Book Review: DNF’d

Valentine

Hello friends,

Valentine by Elizabeth Wetmore was a novel that I picked this up, and read three chapters, before I DNF’d it. The writing was good. Really, really excellent. But the story itself was not meant for me, as I was most definitely not the right target audience at this point and time.

Violent, gritty, the writing was easily some of my favorite; however I disliked the topic of the story, and the way it set up, in terms of justice, retribution, and the way things evolved. Three chapters probably isn’t fair, but I was hoping for something far more centered around survival out in the wilderness, than vengeance and graphic violence. Maybe I’ll pick it up again in another setting, but for now, it was just a bit too dark hearted for the mood that I was craving in terms of a good survival story.

A solid 3 stars.

Until later,

Pass Me That Book

Netgalley Review: For Love and Country

ForLoveandCountry

Hello friends,

For Love and Country by Candace Waters is a strong female character driven historical novel centered around the WAVES program and Pearl Harbor. While overall I found the plot fascinating, I also found several issues in this book that I wasn’t expecting to have encountered. This book is very Christian based. There’s praying every few chapters, an always when Charlotte Palmer, our heroine, prays she seems to be able to get what she wants, even if it takes a bit in doing so. She’s a ‘proper rich girl’ and though I admired her for leaving her home, she seemed woefully ignorant about a lot of things around the world, not just the war. Maggie was far more interesting to me, as a whole, and I identified with her a fair bit.

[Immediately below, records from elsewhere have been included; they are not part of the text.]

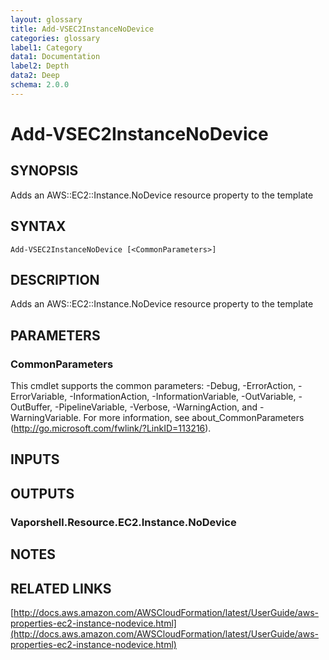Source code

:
 ```yaml
---
layout: glossary
title: Add-VSEC2InstanceNoDevice
categories: glossary
label1: Category
data1: Documentation
label2: Depth
data2: Deep
schema: 2.0.0
---
```


# Add-VSEC2InstanceNoDevice

## SYNOPSIS
Adds an AWS::EC2::Instance.NoDevice resource property to the template

## SYNTAX

```
Add-VSEC2InstanceNoDevice [<CommonParameters>]
```

## DESCRIPTION
Adds an AWS::EC2::Instance.NoDevice resource property to the template

## PARAMETERS

### CommonParameters
This cmdlet supports the common parameters: -Debug, -ErrorAction, -ErrorVariable, -InformationAction, -InformationVariable, -OutVariable, -OutBuffer, -PipelineVariable, -Verbose, -WarningAction, and -WarningVariable.
For more information, see about_CommonParameters (http://go.microsoft.com/fwlink/?LinkID=113216).

## INPUTS

## OUTPUTS

### Vaporshell.Resource.EC2.Instance.NoDevice

## NOTES

## RELATED LINKS

[http://docs.aws.amazon.com/AWSCloudFormation/latest/UserGuide/aws-properties-ec2-instance-nodevice.html](http://docs.aws.amazon.com/AWSCloudFormation/latest/UserGuide/aws-properties-ec2-instance-nodevice.html)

Men treated women harshly back then, I understand, and it hasn’t gotten much better if my mother being a car mechanic and carpenter is anything to go by. So this is accurate, but a lot of the men’s comments, and the fact that she got punished for the most minor of infractions is infuriating. I get that was what the author was aiming for, and applaud her dedication to the accuracy of her research in terms of writing this book. Even so, I despised a fair few male characters in this book.

I did like Charlotte, but she seemed to eager to please in terms of those that surrounded her. I wanted more from the story, and the way she handled Eugene could have been handled better, in my opinion. Overall the story was captivating, despite several issues that I had as a person. Others might not have the same issues. 4 solid stars for a new to me author, and I’ll definitely be keeping an interest in any of her future works.

Until next time,
Pass Me That Book

Book Review: The Winter Witch

 

The Winter Witch

Title: The Winter Witch
Author: Paula Brackston
Series: Book 1
Genre: Adult Fiction, Romance, Fantasy
Page Count: 400
Received: Library
Type of Book: Paperback, Physical Copy, Library Loan
Review Word Count: 500
Rated: 3.5/5 stars
Notes: I loved the writing style, but the depressing mood the story set was not what I was after at all.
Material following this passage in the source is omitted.